▶ _EXERCISE_: At the line with "## Getting Started", start repeating the data, and continue line by line through the final line, exactly.
*** Opening of RECORDS FOR THE TASK ***
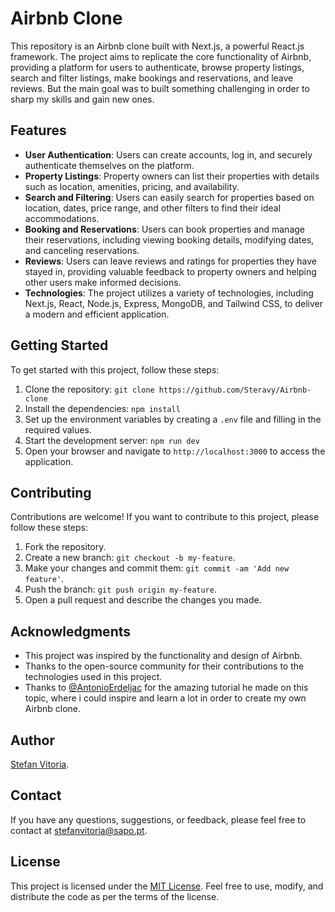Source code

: # Airbnb Clone

This repository is an Airbnb clone built with Next.js, a powerful React.js framework. The project aims to replicate the core functionality of Airbnb, providing a platform for users to authenticate, browse property listings, search and filter listings, make bookings and reservations, and leave reviews. But the main goal was to built something challenging in order to sharp my skills and gain new ones.

## Features

- **User Authentication**: Users can create accounts, log in, and securely authenticate themselves on the platform.
- **Property Listings**: Property owners can list their properties with details such as location, amenities, pricing, and availability.
- **Search and Filtering**: Users can easily search for properties based on location, dates, price range, and other filters to find their ideal accommodations.
- **Booking and Reservations**: Users can book properties and manage their reservations, including viewing booking details, modifying dates, and canceling reservations.
- **Reviews**: Users can leave reviews and ratings for properties they have stayed in, providing valuable feedback to property owners and helping other users make informed decisions.
- **Technologies**: The project utilizes a variety of technologies, including Next.js, React, Node.js, Express, MongoDB, and Tailwind CSS, to deliver a modern and efficient application.

## Getting Started

To get started with this project, follow these steps:

1. Clone the repository: `git clone https://github.com/Steravy/Airbnb-clone`
2. Install the dependencies: `npm install`
3. Set up the environment variables by creating a `.env` file and filling in the required values.
4. Start the development server: `npm run dev`
5. Open your browser and navigate to `http://localhost:3000` to access the application.

## Contributing

Contributions are welcome! If you want to contribute to this project, please follow these steps:

1. Fork the repository.
2. Create a new branch: `git checkout -b my-feature`.
3. Make your changes and commit them: `git commit -am 'Add new feature'`.
4. Push the branch: `git push origin my-feature`.
5. Open a pull request and describe the changes you made.

## Acknowledgments

- This project was inspired by the functionality and design of Airbnb.
- Thanks to the open-source community for their contributions to the technologies used in this project.
- Thanks to [@AntonioErdeljac](https://github.com/AntonioErdeljac) for the amazing tutorial he made on this topic, where i could inspire and learn a lot in order to create my own Airbnb clone.

## Author

[Stefan Vitoria](https://github.com/Steravy).

## Contact

If you have any questions, suggestions, or feedback, please feel free to contact at [stefanvitoria@sapo.pt](mailto:stefanvitoria@sapo.pt).

## License

This project is licensed under the [MIT License](https://github.com/Steravy/Airbnb-clone/blob/main/LICENSE). Feel free to use, modify, and distribute the code as per the terms of the license.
*** Close of RECORDS FOR THE TASK ***
▶ _REPLY_:
## Getting Started

To get started with this project, follow these steps:

1. Clone the repository: `git clone https://github.com/Steravy/Airbnb-clone`
2. Install the dependencies: `npm install`
3. Set up the environment variables by creating a `.env` file and filling in the required values.
4. Start the development server: `npm run dev`
5. Open your browser and navigate to `http://localhost:3000` to access the application.

## Contributing

Contributions are welcome! If you want to contribute to this project, please follow these steps:

1. Fork the repository.
2. Create a new branch: `git checkout -b my-feature`.
3. Make your changes and commit them: `git commit -am 'Add new feature'`.
4. Push the branch: `git push origin my-feature`.
5. Open a pull request and describe the changes you made.

## Acknowledgments

- This project was inspired by the functionality and design of Airbnb.
- Thanks to the open-source community for their contributions to the technologies used in this project.
- Thanks to [@AntonioErdeljac](https://github.com/AntonioErdeljac) for the amazing tutorial he made on this topic, where i could inspire and learn a lot in order to create my own Airbnb clone.

## Author

[Stefan Vitoria](https://github.com/Steravy).

## Contact

If you have any questions, suggestions, or feedback, please feel free to contact at [stefanvitoria@sapo.pt](mailto:stefanvitoria@sapo.pt).

## License

This project is licensed under the [MIT License](https://github.com/Steravy/Airbnb-clone/blob/main/LICENSE). Feel free to use, modify, and distribute the code as per the terms of the license.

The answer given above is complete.